Q&A with Author Peter Alden
By Alex Bensley
The New England Edition has sold more than 18 million copies. The entire series has sold over 100 million copies. The reviews on Amazon are stellar. Many people call their field guide “my go-to source for nature”.
How did this popular series come to be? How is that Concord native Peter Alden came to author the series and what was it like for him to write them?
Spark Birding sat down with Peter Alden after a recent birding walk to hear his story.
Q: How did your career with Audubon begin, and how did it lead to your first book?
Peter: I started off while I was in college at the University of Arizona in Tucson, and immediately as I got to Tucson I started going to Mexico. Eventually, we had a National Audubon convention in Tucson. Shortly thereafter, I became vice president of Tucson Audubon. National Audubon said, “we're having a convention with 1000 people in Tucson next year, can some of you in the organization lead some trips for us?” I said, “I can lead a trip down to Mexico.” And while I was doing that, I decided to do a book on finding birds in Western Mexico, and the book came out.

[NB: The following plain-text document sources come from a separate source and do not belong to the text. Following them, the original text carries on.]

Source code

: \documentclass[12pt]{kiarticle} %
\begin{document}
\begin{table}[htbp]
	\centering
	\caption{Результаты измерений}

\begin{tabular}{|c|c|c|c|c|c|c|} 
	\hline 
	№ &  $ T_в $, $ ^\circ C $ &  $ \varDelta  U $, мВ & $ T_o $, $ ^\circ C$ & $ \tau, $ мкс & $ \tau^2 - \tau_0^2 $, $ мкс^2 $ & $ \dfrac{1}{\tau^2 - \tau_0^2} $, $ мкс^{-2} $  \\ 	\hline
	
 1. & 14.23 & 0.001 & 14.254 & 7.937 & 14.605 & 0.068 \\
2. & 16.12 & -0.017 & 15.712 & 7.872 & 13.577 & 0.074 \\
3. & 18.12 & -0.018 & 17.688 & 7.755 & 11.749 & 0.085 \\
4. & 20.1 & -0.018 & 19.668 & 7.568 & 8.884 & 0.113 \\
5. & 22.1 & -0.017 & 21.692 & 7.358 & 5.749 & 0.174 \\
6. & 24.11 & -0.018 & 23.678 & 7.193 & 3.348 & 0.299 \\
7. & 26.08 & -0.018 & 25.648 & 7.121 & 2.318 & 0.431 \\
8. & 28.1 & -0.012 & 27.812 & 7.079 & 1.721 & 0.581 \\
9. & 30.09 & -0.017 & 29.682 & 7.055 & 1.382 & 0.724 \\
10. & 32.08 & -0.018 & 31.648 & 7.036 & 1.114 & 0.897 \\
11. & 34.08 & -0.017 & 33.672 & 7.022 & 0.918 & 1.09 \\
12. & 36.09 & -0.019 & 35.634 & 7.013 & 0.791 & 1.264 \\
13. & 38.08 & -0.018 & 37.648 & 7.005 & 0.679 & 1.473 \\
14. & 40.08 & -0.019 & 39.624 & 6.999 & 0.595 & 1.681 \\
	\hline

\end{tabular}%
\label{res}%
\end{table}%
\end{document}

Q: How did you get asked to write the National Audubon regional series of field guides?
Peter: I got a phone call from a guy named Andrew Stewart, who was Martha Stewart's husband for 26 years. He was in charge of many Audubon Society field guides at various times. He wanted to do a book on African wildlife, mammals, birds, reptiles, and national parks. I got a contract to do a book on African wildlife, which has sold over a million copies for the South African, French, British, Canadian, and American additions. He said, “Peter, I bet you've got some more books up your sleeve.” I said, “Andy, what I'd really like to do is do some field guides that are regional, and more than just birds.” I said we should do a book on New England, a book on the Mid Atlantic, a book on the southeast, a book on Florida, a book on the Rocky Mountains and Southwest and the Northwest in California. And he got a contract for doing it. These were my first field guides, and we decided to use photographs rather than hire artists.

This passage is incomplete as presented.